Conceptual drawing of how two single-pole, seven-throw (1P-7 T) valves and an on-chip peristaltic pump could provide the requisite PC functions in Fig. 2. The valve configuration shown has perfusate from the arterial supply perfusing Organ N and then exiting into the venous return. Other configurations of the valve on the left are used for adding media to make up any that is removed for sampling or flushing, loading cells (with the effluent going to waste), accepting fluid from an upstream organ, local recirculation, infusing a drug, dye, or marker into the single organ, or adding deionized (DI) water to adjust osmolarity after evaporation of water out of the device.
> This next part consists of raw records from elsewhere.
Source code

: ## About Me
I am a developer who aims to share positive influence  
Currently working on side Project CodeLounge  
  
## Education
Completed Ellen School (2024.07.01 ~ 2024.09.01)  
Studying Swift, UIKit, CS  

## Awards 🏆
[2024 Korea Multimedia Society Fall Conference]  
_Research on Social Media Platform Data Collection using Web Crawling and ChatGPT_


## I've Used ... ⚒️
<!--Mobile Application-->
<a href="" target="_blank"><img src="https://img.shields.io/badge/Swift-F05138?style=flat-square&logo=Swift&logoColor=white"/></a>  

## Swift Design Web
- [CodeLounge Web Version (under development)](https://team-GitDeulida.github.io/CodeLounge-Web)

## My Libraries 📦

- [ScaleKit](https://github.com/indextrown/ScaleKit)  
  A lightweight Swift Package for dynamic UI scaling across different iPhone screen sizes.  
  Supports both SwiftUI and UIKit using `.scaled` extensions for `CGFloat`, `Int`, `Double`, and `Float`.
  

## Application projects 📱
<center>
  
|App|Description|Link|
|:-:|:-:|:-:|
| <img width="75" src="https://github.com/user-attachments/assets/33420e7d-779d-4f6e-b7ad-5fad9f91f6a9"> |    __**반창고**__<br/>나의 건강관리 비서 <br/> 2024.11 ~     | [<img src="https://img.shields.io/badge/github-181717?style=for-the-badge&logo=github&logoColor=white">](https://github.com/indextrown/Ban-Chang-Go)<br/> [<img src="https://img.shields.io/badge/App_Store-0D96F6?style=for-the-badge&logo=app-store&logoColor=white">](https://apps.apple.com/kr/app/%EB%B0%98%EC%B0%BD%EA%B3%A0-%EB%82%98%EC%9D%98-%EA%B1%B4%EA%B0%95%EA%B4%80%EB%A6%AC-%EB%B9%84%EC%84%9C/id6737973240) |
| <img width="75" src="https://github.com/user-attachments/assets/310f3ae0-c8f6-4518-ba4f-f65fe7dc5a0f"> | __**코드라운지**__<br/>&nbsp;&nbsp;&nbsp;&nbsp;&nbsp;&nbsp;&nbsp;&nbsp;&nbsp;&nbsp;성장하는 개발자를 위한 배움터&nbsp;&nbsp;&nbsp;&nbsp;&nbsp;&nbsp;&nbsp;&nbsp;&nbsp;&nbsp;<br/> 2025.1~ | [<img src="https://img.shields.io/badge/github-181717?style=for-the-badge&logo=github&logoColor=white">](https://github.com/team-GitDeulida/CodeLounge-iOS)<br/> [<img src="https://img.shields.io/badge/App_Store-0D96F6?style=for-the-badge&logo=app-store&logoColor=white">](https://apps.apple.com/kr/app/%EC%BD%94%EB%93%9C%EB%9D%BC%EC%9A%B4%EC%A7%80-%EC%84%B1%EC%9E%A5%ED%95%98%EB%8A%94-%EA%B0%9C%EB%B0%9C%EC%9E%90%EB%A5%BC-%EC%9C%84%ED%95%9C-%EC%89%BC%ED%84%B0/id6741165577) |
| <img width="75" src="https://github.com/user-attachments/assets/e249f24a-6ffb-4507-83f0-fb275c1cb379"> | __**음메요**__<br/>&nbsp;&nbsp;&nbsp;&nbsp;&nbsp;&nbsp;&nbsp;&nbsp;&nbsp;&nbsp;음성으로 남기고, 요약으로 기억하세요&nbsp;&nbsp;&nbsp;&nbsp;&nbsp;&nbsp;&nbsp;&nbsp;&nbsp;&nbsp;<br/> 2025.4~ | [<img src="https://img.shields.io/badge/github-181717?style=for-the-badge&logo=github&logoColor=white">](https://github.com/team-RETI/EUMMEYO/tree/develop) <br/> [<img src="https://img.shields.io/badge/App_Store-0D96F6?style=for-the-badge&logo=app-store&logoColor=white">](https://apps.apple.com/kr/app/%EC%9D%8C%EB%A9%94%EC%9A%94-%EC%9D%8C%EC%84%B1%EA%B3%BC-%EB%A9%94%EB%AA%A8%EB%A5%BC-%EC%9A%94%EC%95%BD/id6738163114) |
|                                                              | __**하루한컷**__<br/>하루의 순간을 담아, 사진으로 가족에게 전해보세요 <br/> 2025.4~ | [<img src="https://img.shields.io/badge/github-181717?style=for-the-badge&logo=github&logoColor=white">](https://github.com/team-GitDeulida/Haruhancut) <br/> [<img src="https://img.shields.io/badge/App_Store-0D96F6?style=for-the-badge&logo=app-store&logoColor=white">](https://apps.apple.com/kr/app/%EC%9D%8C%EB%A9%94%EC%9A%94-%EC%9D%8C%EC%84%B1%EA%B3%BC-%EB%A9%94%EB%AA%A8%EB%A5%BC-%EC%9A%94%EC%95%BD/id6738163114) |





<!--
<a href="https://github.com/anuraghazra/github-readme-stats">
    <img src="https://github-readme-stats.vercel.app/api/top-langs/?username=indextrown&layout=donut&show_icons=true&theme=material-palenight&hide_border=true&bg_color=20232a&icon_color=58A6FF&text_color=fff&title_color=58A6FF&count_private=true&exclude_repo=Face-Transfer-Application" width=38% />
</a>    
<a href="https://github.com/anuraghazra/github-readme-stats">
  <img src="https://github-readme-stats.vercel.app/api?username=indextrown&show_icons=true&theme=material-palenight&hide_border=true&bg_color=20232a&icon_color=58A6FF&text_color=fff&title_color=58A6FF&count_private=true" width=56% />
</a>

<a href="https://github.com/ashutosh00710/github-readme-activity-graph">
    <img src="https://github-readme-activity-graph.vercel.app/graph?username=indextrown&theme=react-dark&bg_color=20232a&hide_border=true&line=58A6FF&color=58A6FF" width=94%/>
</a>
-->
The valve on the right is for venous return (as configured), sending fluid to a downstream organ, waste, recirculations, the µCA, an external autosampler, or an online MS. A second PC might be required to prepare cells in any secondary spaces, for example, to establish a confluent alveolar epithelium in a lung.

Fig. 6

Conceptual drawing of how 1P-4 T and 4P-3 T valves and another on-chip peristaltic pump could provide the requisite µCA functions in Fig. 2. The valve configuration shown would allow calibration of the electrochemical sensor array with one of three standard solutions (configuration shown) or sensor washing without affecting the organ. Other modes allow the organ effluent to bypass the washed sensor to minimize biofouling (Store), or the delivery of organ fluid to the calibrated electrochemical sensor array (Measure). In this design, all of the µCA output is sent to waste rather than to venous return.